§ **ASSIGNMENT**
Looking at the entries below, how many lines include the word "requests"? Answer with the number alone.

· · · · · · ·

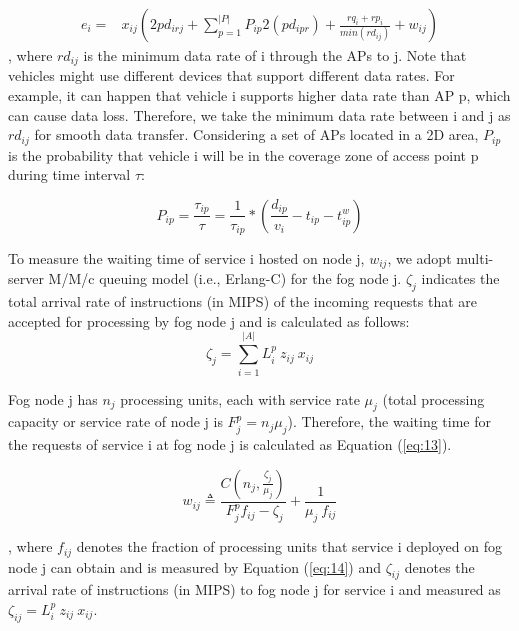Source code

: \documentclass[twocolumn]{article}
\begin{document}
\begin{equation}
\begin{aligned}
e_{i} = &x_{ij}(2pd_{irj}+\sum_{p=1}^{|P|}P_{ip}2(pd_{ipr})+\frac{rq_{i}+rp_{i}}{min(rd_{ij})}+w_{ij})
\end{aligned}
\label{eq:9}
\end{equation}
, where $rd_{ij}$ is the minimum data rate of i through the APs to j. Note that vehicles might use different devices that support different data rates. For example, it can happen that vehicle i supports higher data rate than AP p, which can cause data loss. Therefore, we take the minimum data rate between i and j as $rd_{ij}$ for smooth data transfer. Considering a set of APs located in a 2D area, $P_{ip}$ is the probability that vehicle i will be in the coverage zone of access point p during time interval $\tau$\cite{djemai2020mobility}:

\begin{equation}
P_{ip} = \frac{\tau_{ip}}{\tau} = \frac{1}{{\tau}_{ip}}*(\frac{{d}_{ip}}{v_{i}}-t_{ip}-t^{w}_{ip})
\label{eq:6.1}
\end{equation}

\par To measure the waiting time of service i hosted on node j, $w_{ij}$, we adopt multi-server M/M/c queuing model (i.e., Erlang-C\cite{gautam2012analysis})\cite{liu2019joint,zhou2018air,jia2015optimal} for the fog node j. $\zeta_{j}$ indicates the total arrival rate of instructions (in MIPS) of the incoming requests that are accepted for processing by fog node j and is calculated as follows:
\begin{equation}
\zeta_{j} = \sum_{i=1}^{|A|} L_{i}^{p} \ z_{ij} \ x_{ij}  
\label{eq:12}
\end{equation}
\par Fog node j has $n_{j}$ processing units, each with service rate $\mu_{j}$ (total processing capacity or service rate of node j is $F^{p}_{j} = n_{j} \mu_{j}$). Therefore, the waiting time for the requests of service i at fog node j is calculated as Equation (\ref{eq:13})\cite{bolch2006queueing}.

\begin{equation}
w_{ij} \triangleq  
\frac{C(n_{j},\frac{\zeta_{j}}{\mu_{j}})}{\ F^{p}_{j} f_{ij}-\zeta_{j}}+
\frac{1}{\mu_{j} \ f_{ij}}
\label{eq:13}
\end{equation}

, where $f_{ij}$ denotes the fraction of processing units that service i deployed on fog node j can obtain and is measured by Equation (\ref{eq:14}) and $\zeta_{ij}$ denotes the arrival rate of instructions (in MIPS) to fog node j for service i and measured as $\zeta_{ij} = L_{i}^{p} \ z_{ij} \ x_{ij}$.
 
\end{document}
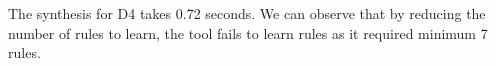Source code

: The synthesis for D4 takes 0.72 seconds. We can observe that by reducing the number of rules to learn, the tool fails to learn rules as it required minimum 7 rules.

· · · · · · ·

§ **SOLUTION TO THIS TASK**
2